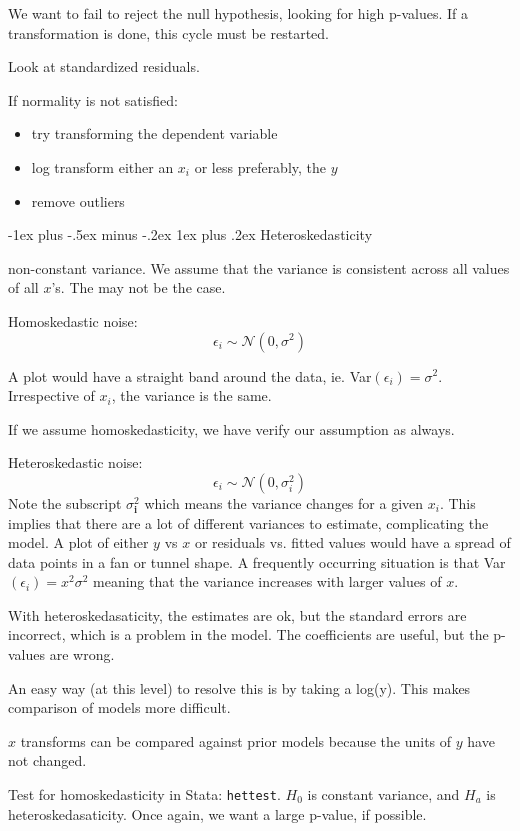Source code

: \documentclass[10pt,landscape]{article}
\makeatletter
\renewcommand{\subsubsection}{\@startsection{subsubsection}{3}{0mm}%
                                {-1ex plus -.5ex minus -.2ex}%
                                {1ex plus .2ex}%
                                {\normalfont\small\bfseries}}
\makeatother
\begin{document}
\begin{multicols*}{3}
We want to fail to reject the null hypothesis, looking for high p-values. If a transformation is done, this cycle must be restarted.

Look at standardized residuals.

If normality is not satisfied:
\begin{itemize}
\item{try transforming the dependent variable}
\item{log transform either an $x_i$ or less preferably, the $y$}
\item{remove outliers}
\end{itemize}

\subsubsection{Heteroskedasticity}

non-constant variance. We assume that the variance is consistent across all values of all $x$'s. The may not be the case.

Homoskedastic noise:
\[
\epsilon_i \sim \mathcal{N}(0,\sigma^2)
\]

A plot would have a straight band around the data, ie. Var$(\epsilon_i) = \sigma^2$. Irrespective of $x_i$, the variance is the same.

If we assume homoskedasticity, we have verify our assumption as always.

Heteroskedastic noise:
\[
\epsilon_i \sim \mathcal{N}(0,\sigma^2_i)
\]
Note the subscript $\sigma^2_\textbf{i}$ which means the variance changes for a given $x_i$. This implies that there are a lot of different variances to estimate, complicating the model. A plot of either $y$ vs $x$ or residuals vs. fitted values would have a spread of data points in a fan or tunnel shape. A frequently occurring situation is that Var$(\epsilon_i) = x^2\sigma^2$ meaning that the variance increases with larger values of $x$.

With heteroskedasaticity, the estimates are ok, but the standard errors are incorrect, which is a problem in the model. The coefficients are useful, but the p-values are wrong.

An easy way (at this level) to resolve this is by taking a log(y). This makes comparison of models more difficult.

$x$ transforms can be compared against prior models because the units of $y$ have not changed.

Test for homoskedasticity in Stata: \texttt{hettest}. $H_0$ is constant variance, and $H_a$ is heteroskedasaticity. Once again, we want a large p-value, if possible.


\end{multicols*}
\end{document}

▶ _Task instructions_
Exactly as they stand, retype all the entries, but omit the pictures.

▶ _Your response_
Source code

: \documentclass[10pt,landscape]{article}
\makeatletter
\renewcommand{\subsubsection}{\@startsection{subsubsection}{3}{0mm}%
                                {-1ex plus -.5ex minus -.2ex}%
                                {1ex plus .2ex}%
                                {\normalfont\small\bfseries}}
\makeatother
\begin{document}
\begin{multicols*}{3}
We want to fail to reject the null hypothesis, looking for high p-values. If a transformation is done, this cycle must be restarted.

Look at standardized residuals.

If normality is not satisfied:
\begin{itemize}
\item{try transforming the dependent variable}
\item{log transform either an $x_i$ or less preferably, the $y$}
\item{remove outliers}
\end{itemize}

\subsubsection{Heteroskedasticity}

non-constant variance. We assume that the variance is consistent across all values of all $x$'s. The may not be the case.

Homoskedastic noise:
\[
\epsilon_i \sim \mathcal{N}(0,\sigma^2)
\]

A plot would have a straight band around the data, ie. Var$(\epsilon_i) = \sigma^2$. Irrespective of $x_i$, the variance is the same.

If we assume homoskedasticity, we have verify our assumption as always.

Heteroskedastic noise:
\[
\epsilon_i \sim \mathcal{N}(0,\sigma^2_i)
\]
Note the subscript $\sigma^2_\textbf{i}$ which means the variance changes for a given $x_i$. This implies that there are a lot of different variances to estimate, complicating the model. A plot of either $y$ vs $x$ or residuals vs. fitted values would have a spread of data points in a fan or tunnel shape. A frequently occurring situation is that Var$(\epsilon_i) = x^2\sigma^2$ meaning that the variance increases with larger values of $x$.

With heteroskedasaticity, the estimates are ok, but the standard errors are incorrect, which is a problem in the model. The coefficients are useful, but the p-values are wrong.

An easy way (at this level) to resolve this is by taking a log(y). This makes comparison of models more difficult.

$x$ transforms can be compared against prior models because the units of $y$ have not changed.

Test for homoskedasticity in Stata: \texttt{hettest}. $H_0$ is constant variance, and $H_a$ is heteroskedasaticity. Once again, we want a large p-value, if possible.


\end{multicols*}
\end{document}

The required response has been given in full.